Was he supposed to declare, “Great job, Egyptian military, keep killing hundreds of people”? I don’t American presidents say things like that, or that it would be a particularly good idea.
Instead, the president took a measured approach that gave absolutely nothing to the Muslim Brotherhood – whose return to power is unacceptable for the United States – but that put the Egyptian military on notice that they need to cool it. Here is the key passage:
While Mohamed Morsi was elected President in a democratic election, his government was not inclusive and did not respect the views of all Egyptians. We know that many Egyptians, millions of Egyptians, perhaps even a majority of Egyptians were calling for a change in course.

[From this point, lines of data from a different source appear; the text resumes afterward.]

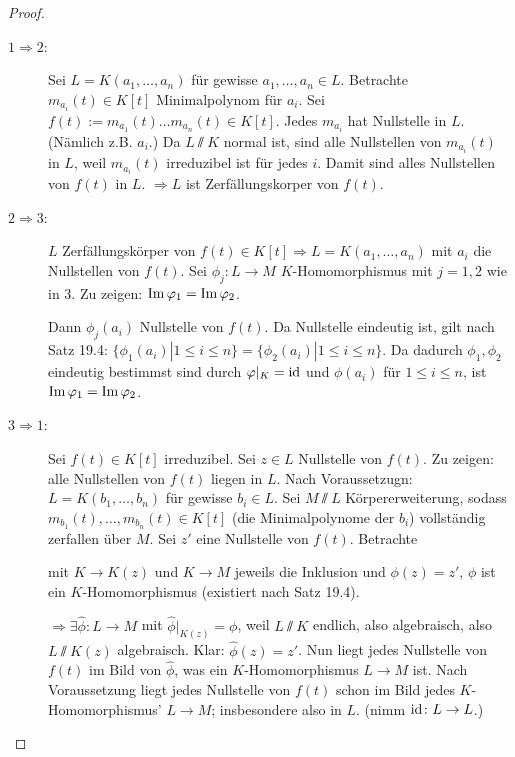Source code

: \documentclass[12pt,a4paper]{scrartcl}
\begin{document}
\begin{proof}
	\leavevmode
	\begin{description}
		\item[$1\Rightarrow2$:] Sei $L = K(a_1,\dots,a_n)$ für gewisse $a_1,\dots,a_n\in L$. Betrachte $m_{a_i}(t)\in K[t]$ Minimalpolynom für $a_i$. Sei $f(t):=m_{a_1}(t)\dots m_{a_n}(t)\in K[t]$. Jedes $m_{a_i}$ hat Nullstelle in $L$. (Nämlich z.B. $a_i$.) Da $L\sslash K$ normal ist, sind alle Nullstellen von $m_{a_i}(t)$ in $L$, weil $m_{a_i}(t)$ irreduzibel ist für jedes $i$. Damit sind alles Nullstellen von $f(t)$ in $L$. $\Rightarrow L$ ist Zerfällungskorper von $f(t)$.
		\item[$2\Rightarrow3$:] $L$ Zerfällungskörper von $f(t)\in K[t]\Rightarrow L = K(a_1,\dots, a_n)$ mit $a_i$ die Nullstellen von $f(t)$. Sei $\phi_j\colon L\to M$ $K$-Homomorphismus mit $j = 1,2$ wie in $3$. Zu zeigen: $\operatorname{Im} \varphi_1 = \operatorname{Im}\varphi_2$.
		
		Dann $\phi_j(a_i)$ Nullstelle von $f(t)$. Da Nullstelle eindeutig ist, gilt nach Satz 19.4: $\{\phi_1(a_i)|1\leq i\leq n\} = \{\phi_2(a_i)|1\leq i\leq n\}$. Da dadurch $\phi_1, \phi_2$ eindeutig bestimmst sind durch $\varphi|_K = \operatorname{id}$ und $\phi(a_i)$ für $1\leq i\leq n$, ist $\operatorname{Im}\varphi_1 = \operatorname{Im}\varphi_2$.
		\item[$3\Rightarrow 1$:] Sei $f(t)\in K[t]$ irreduzibel. Sei $z\in L$ Nullstelle von $f(t)$. Zu zeigen: alle Nullstellen von $f(t)$ liegen in $L$. Nach Voraussetzugn: $L = K(b_1,\dots, b_n)$ für gewisse $b_i\in L$. Sei $M\sslash L$ Körpererweiterung, sodass $m_{b_1}(t),\dots , m_{b_n}(t)\in K[t]$ (die Minimalpolynome der $b_i$) vollständig zerfallen über $M$. Sei $z'$ eine Nullstelle von $f(t)$. Betrachte
		\begin{center}
		\end{center}
		mit $K\to K(z)$ und $K\to M$ jeweils die Inklusion und $\phi(z) = z'$, $\phi$ ist ein $K$-Homomorphismus (existiert nach Satz 19.4).
		
		$\Rightarrow \exists \hat{\phi}\colon L\to M$ mit $\hat{\phi}|_{K(z)} = \phi$, weil $L\sslash K$ endlich, also algebraisch, also $L\sslash K(z)$ algebraisch. Klar: $\hat{\phi}(z) = z'$. Nun liegt jedes Nullstelle von $f(t)$ im Bild von $\hat{\phi}$, was ein $K$-Homomorphismus $L\to M$ ist. Nach Voraussetzung liegt jedes Nullstelle von $f(t)$ schon im Bild jedes $K$-Homomorphismus' $L\to M$; insbesondere also in $L$. (nimm $\operatorname{id}\colon L\to L$.)
	\end{description}
\end{proof}
\end{document}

And while we do not believe that force is the way to resolve political differences, after the military’s intervention several weeks ago, there remained a chance for reconciliation and an opportunity to pursue a democratic path.
Instead, we’ve seen a more dangerous path taken through arbitrary arrests, a broad crackdown on Mr. Morsi’s associations and supporters, and now tragically the violence that’s taken the lives of hundreds of people and wounded thousands more.
The United States strongly condemns the steps that have been taken by Egypt’s interim government and security forces. We deplore violence against civilians. We support universal rights essential to human dignity, including the right to peaceful protest. We oppose the pursuit of martial law, which denies those rights to citizens under the principle that security trumps individual freedom, or that might makes right. And today the United States extends its condolences to the families of those who were killed and those who were wounded.
And given the depths of our partnership with Egypt, our national security interests in this pivotal part of the world and our belief that engagement can support a transition back to a democratically elected civilian government, we’ve sustained our commitment to Egypt and its people. But while we want to sustain our relationship with Egypt, our traditional cooperation cannot continue as usual when civilians are being killed in the streets and rights are being rolled back.
As a result, this morning we notified the Egyptian government that we are canceling our biannual joint military exercise which was scheduled for next month. Going forward I’ve asked my national security team to assess the implications of the actions taken by the interim government and further steps that we may take as necessary with respect to the U.S.-Egyptian relationship.
Notice Obama correctly cites “our national security interests in this pivotal part of the world” to justify his decision to essentially do nothing. Canceling a military exercise? Be serious.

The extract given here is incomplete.